== TASK INSTRUCTIONS ==
Please filter the data below down to the lines holding the string "equation".

== DATA FOR THIS EXERCISE ==

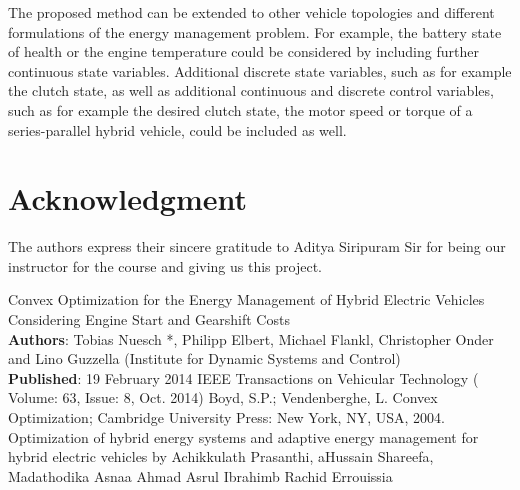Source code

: \documentclass[conference]{IEEEtran}
\begin{document}
The proposed method can be extended to other vehicle topologies and different formulations of the energy management problem. For example, the battery state of health or the engine temperature could be considered by including further continuous state variables. Additional discrete state variables, such
as for example the clutch state, as well as additional continuous and discrete control variables, such as for example the desired clutch state, the motor speed or torque of a series-parallel hybrid vehicle, could be included as well.


\section*{Acknowledgment}
The authors express their sincere gratitude to Aditya Siripuram Sir for being our instructor for the course and giving us this project.
\begin{thebibliography}{00}
 Convex Optimization for the Energy Management of Hybrid Electric Vehicles Considering Engine Start and Gearshift Costs \\ \textbf{Authors}: Tobias Nuesch *, Philipp Elbert, Michael Flankl, Christopher Onder and Lino
Guzzella (Institute for Dynamic Systems and Control) \\
\textbf{Published}: 19 February 2014
 IEEE Transactions on Vehicular Technology ( Volume: 63, Issue: 8, Oct. 2014)
 Boyd, S.P.; Vendenberghe, L. Convex Optimization; Cambridge University Press: New York, NY, USA, 2004.
 Optimization of hybrid energy systems and adaptive energy management for hybrid electric vehicles by Achikkulath Prasanthi,  aHussain Shareefa, Madathodika Asnaa Ahmad Asrul Ibrahimb Rachid Errouissia

\end{thebibliography}
\end{document}
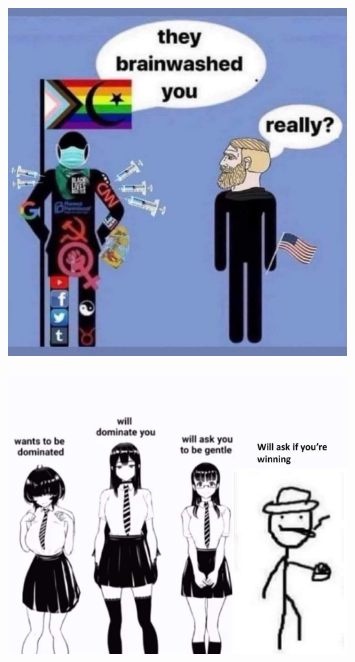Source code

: \documentclass[a4paper]{article}
\begin{document}
\begin{figure}[htbp]
\centering
\includegraphics[width=0.8\textwidth]{meme-brainwashed.jpg}

\label{fig:meme-brainwashed}
\end{figure}

\begin{figure}[htbp]
\centering
\includegraphics[width=0.8\textwidth]{meme-are-ya-winning.jpg}

\label{fig:meme-are-ya-winning}
\end{figure}
\end{document}
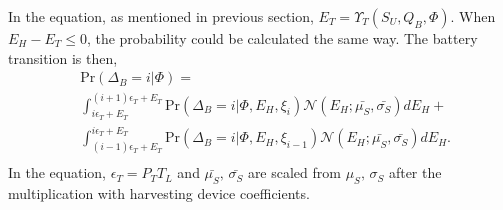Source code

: \documentclass[conference]{IEEEtran}
\begin{document}
In the equation, as mentioned in previous section, \(E_T = \Upsilon_T(S_U, Q_B, \Phi)\).
When \(E_H - E_T \le 0\), the probability could be calculated the same way.
The battery transition is then,
\begin{equation}\label{battery}
\begin{aligned}
	&\mbox{Pr}\left(\Delta_B = i |\Phi\right) = \\
	&\int\nolimits_{i\epsilon_T + E_T}^{\left(i+1\right)\epsilon_T+ E_T}
	\mbox{Pr}\left(\Delta_B = i |\Phi, E_H, \xi_i\right) \mathcal{N}\left(E_H;\bar{\mu_S},\bar{\sigma_S}\right) dE_H+\\
	& \int_{\left(i-1\right)\epsilon_T+ E_T}^{i\epsilon_T + E_T}
	\mbox{Pr}\left(\Delta_B = i |\Phi, E_H, \xi_{i-1}\right) \mathcal{N}\left(E_H;\bar{\mu_S},\bar{\sigma_S}\right) dE_H.\\
\end{aligned}
\end{equation}
In the equation, \(\epsilon_T = P_TT_L\) and \(\bar{\mu_S},\,\bar{\sigma_S}\)
are scaled from \(\mu_S,\,\sigma_S\) after the multiplication with harvesting device coefficients.
\end{document}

== ANSWER BELOW ==
In the equation, as mentioned in previous section, \(E_T = \Upsilon_T(S_U, Q_B, \Phi)\).
\begin{equation}\label{battery}
\end{equation}
In the equation, \(\epsilon_T = P_TT_L\) and \(\bar{\mu_S},\,\bar{\sigma_S}\)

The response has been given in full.